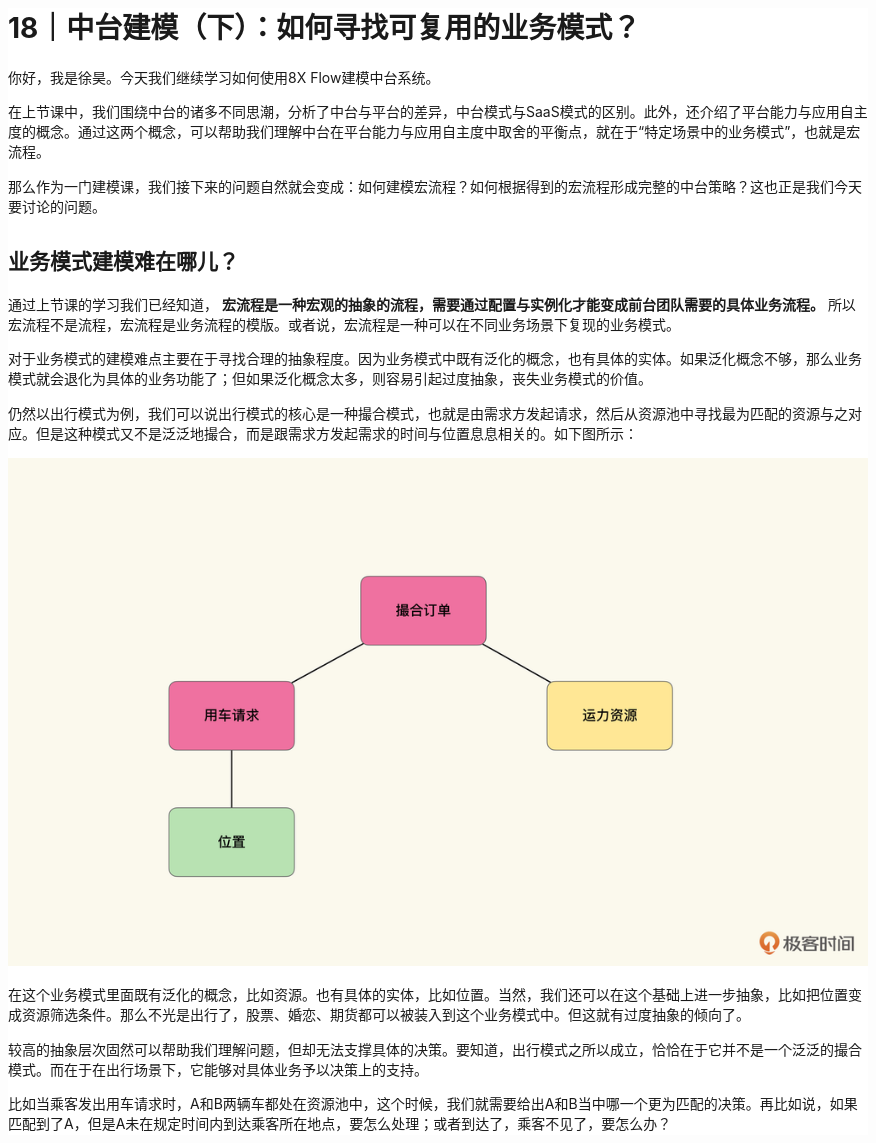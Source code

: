 # 18｜中台建模（下）：如何寻找可复用的业务模式？
你好，我是徐昊。今天我们继续学习如何使用8X Flow建模中台系统。

在上节课中，我们围绕中台的诸多不同思潮，分析了中台与平台的差异，中台模式与SaaS模式的区别。此外，还介绍了平台能力与应用自主度的概念。通过这两个概念，可以帮助我们理解中台在平台能力与应用自主度中取舍的平衡点，就在于“特定场景中的业务模式”，也就是宏流程。

那么作为一门建模课，我们接下来的问题自然就会变成：如何建模宏流程？如何根据得到的宏流程形成完整的中台策略？这也正是我们今天要讨论的问题。

## 业务模式建模难在哪儿？

通过上节课的学习我们已经知道， **宏流程是一种宏观的抽象的流程，需要通过配置与实例化才能变成前台团队需要的具体业务流程。** 所以宏流程不是流程，宏流程是业务流程的模版。或者说，宏流程是一种可以在不同业务场景下复现的业务模式。

对于业务模式的建模难点主要在于寻找合理的抽象程度。因为业务模式中既有泛化的概念，也有具体的实体。如果泛化概念不够，那么业务模式就会退化为具体的业务功能了；但如果泛化概念太多，则容易引起过度抽象，丧失业务模式的价值。

仍然以出行模式为例，我们可以说出行模式的核心是一种撮合模式，也就是由需求方发起请求，然后从资源池中寻找最为匹配的资源与之对应。但是这种模式又不是泛泛地撮合，而是跟需求方发起需求的时间与位置息息相关的。如下图所示：

![](images/406190/7ee13e667a7a92cdccaf72fb9d8317c8.jpg)

在这个业务模式里面既有泛化的概念，比如资源。也有具体的实体，比如位置。当然，我们还可以在这个基础上进一步抽象，比如把位置变成资源筛选条件。那么不光是出行了，股票、婚恋、期货都可以被装入到这个业务模式中。但这就有过度抽象的倾向了。

较高的抽象层次固然可以帮助我们理解问题，但却无法支撑具体的决策。要知道，出行模式之所以成立，恰恰在于它并不是一个泛泛的撮合模式。而在于在出行场景下，它能够对具体业务予以决策上的支持。

比如当乘客发出用车请求时，A和B两辆车都处在资源池中，这个时候，我们就需要给出A和B当中哪一个更为匹配的决策。再比如说，如果匹配到了A，但是A未在规定时间内到达乘客所在地点，要怎么处理；或者到达了，乘客不见了，要怎么办？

+++

The problem: All of the material must be given again exactly, though no picture may appear in the copy.

Task response:
Source code

: # 18｜中台建模（下）：如何寻找可复用的业务模式？
你好，我是徐昊。今天我们继续学习如何使用8X Flow建模中台系统。

在上节课中，我们围绕中台的诸多不同思潮，分析了中台与平台的差异，中台模式与SaaS模式的区别。此外，还介绍了平台能力与应用自主度的概念。通过这两个概念，可以帮助我们理解中台在平台能力与应用自主度中取舍的平衡点，就在于“特定场景中的业务模式”，也就是宏流程。

那么作为一门建模课，我们接下来的问题自然就会变成：如何建模宏流程？如何根据得到的宏流程形成完整的中台策略？这也正是我们今天要讨论的问题。

## 业务模式建模难在哪儿？

通过上节课的学习我们已经知道， **宏流程是一种宏观的抽象的流程，需要通过配置与实例化才能变成前台团队需要的具体业务流程。** 所以宏流程不是流程，宏流程是业务流程的模版。或者说，宏流程是一种可以在不同业务场景下复现的业务模式。

对于业务模式的建模难点主要在于寻找合理的抽象程度。因为业务模式中既有泛化的概念，也有具体的实体。如果泛化概念不够，那么业务模式就会退化为具体的业务功能了；但如果泛化概念太多，则容易引起过度抽象，丧失业务模式的价值。

仍然以出行模式为例，我们可以说出行模式的核心是一种撮合模式，也就是由需求方发起请求，然后从资源池中寻找最为匹配的资源与之对应。但是这种模式又不是泛泛地撮合，而是跟需求方发起需求的时间与位置息息相关的。如下图所示：

![](images/406190/7ee13e667a7a92cdccaf72fb9d8317c8.jpg)

在这个业务模式里面既有泛化的概念，比如资源。也有具体的实体，比如位置。当然，我们还可以在这个基础上进一步抽象，比如把位置变成资源筛选条件。那么不光是出行了，股票、婚恋、期货都可以被装入到这个业务模式中。但这就有过度抽象的倾向了。

较高的抽象层次固然可以帮助我们理解问题，但却无法支撑具体的决策。要知道，出行模式之所以成立，恰恰在于它并不是一个泛泛的撮合模式。而在于在出行场景下，它能够对具体业务予以决策上的支持。

比如当乘客发出用车请求时，A和B两辆车都处在资源池中，这个时候，我们就需要给出A和B当中哪一个更为匹配的决策。再比如说，如果匹配到了A，但是A未在规定时间内到达乘客所在地点，要怎么处理；或者到达了，乘客不见了，要怎么办？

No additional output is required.